* Stored dataset items
*** Block opens ***

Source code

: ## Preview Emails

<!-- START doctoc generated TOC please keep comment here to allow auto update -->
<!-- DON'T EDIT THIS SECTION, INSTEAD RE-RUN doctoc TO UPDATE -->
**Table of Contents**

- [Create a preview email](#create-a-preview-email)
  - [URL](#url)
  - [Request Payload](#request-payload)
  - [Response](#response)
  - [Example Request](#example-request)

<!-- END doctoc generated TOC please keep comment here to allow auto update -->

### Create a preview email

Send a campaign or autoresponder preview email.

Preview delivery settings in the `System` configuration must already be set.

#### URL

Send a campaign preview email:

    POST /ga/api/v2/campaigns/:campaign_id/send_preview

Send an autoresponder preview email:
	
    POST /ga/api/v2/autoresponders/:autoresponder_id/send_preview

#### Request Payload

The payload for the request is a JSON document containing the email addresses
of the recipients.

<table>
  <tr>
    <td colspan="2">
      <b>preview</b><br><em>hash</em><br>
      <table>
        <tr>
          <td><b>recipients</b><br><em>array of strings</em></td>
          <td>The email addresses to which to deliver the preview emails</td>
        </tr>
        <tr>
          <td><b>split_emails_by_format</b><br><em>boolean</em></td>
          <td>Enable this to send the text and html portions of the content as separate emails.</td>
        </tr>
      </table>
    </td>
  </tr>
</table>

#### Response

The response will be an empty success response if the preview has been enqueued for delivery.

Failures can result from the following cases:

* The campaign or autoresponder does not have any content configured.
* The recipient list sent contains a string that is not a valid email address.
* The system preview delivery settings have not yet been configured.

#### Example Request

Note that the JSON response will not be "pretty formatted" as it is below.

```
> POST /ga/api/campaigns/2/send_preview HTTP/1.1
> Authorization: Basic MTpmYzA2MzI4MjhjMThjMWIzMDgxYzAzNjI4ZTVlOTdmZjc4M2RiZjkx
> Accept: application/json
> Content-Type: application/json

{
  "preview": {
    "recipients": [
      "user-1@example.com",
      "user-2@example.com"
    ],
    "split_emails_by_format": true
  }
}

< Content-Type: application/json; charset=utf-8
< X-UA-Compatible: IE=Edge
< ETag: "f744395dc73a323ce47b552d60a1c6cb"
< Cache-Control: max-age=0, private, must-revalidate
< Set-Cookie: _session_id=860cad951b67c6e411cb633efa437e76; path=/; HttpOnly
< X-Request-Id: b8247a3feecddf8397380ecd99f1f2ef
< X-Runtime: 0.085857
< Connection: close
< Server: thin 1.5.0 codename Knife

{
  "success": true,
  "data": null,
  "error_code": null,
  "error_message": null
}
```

*** Block closes ***

* THE PROBLEM
Copy every line above without altering a word.

* ANSWER BELOW
Source code

: ## Preview Emails

<!-- START doctoc generated TOC please keep comment here to allow auto update -->
<!-- DON'T EDIT THIS SECTION, INSTEAD RE-RUN doctoc TO UPDATE -->
**Table of Contents**

- [Create a preview email](#create-a-preview-email)
  - [URL](#url)
  - [Request Payload](#request-payload)
  - [Response](#response)
  - [Example Request](#example-request)

<!-- END doctoc generated TOC please keep comment here to allow auto update -->

### Create a preview email

Send a campaign or autoresponder preview email.

Preview delivery settings in the `System` configuration must already be set.

#### URL

Send a campaign preview email:

    POST /ga/api/v2/campaigns/:campaign_id/send_preview

Send an autoresponder preview email:
	
    POST /ga/api/v2/autoresponders/:autoresponder_id/send_preview

#### Request Payload

The payload for the request is a JSON document containing the email addresses
of the recipients.

<table>
  <tr>
    <td colspan="2">
      <b>preview</b><br><em>hash</em><br>
      <table>
        <tr>
          <td><b>recipients</b><br><em>array of strings</em></td>
          <td>The email addresses to which to deliver the preview emails</td>
        </tr>
        <tr>
          <td><b>split_emails_by_format</b><br><em>boolean</em></td>
          <td>Enable this to send the text and html portions of the content as separate emails.</td>
        </tr>
      </table>
    </td>
  </tr>
</table>

#### Response

The response will be an empty success response if the preview has been enqueued for delivery.

Failures can result from the following cases:

* The campaign or autoresponder does not have any content configured.
* The recipient list sent contains a string that is not a valid email address.
* The system preview delivery settings have not yet been configured.

#### Example Request

Note that the JSON response will not be "pretty formatted" as it is below.

```
> POST /ga/api/campaigns/2/send_preview HTTP/1.1
> Authorization: Basic MTpmYzA2MzI4MjhjMThjMWIzMDgxYzAzNjI4ZTVlOTdmZjc4M2RiZjkx
> Accept: application/json
> Content-Type: application/json

{
  "preview": {
    "recipients": [
      "user-1@example.com",
      "user-2@example.com"
    ],
    "split_emails_by_format": true
  }
}

< Content-Type: application/json; charset=utf-8
< X-UA-Compatible: IE=Edge
< ETag: "f744395dc73a323ce47b552d60a1c6cb"
< Cache-Control: max-age=0, private, must-revalidate
< Set-Cookie: _session_id=860cad951b67c6e411cb633efa437e76; path=/; HttpOnly
< X-Request-Id: b8247a3feecddf8397380ecd99f1f2ef
< X-Runtime: 0.085857
< Connection: close
< Server: thin 1.5.0 codename Knife

{
  "success": true,
  "data": null,
  "error_code": null,
  "error_message": null
}
```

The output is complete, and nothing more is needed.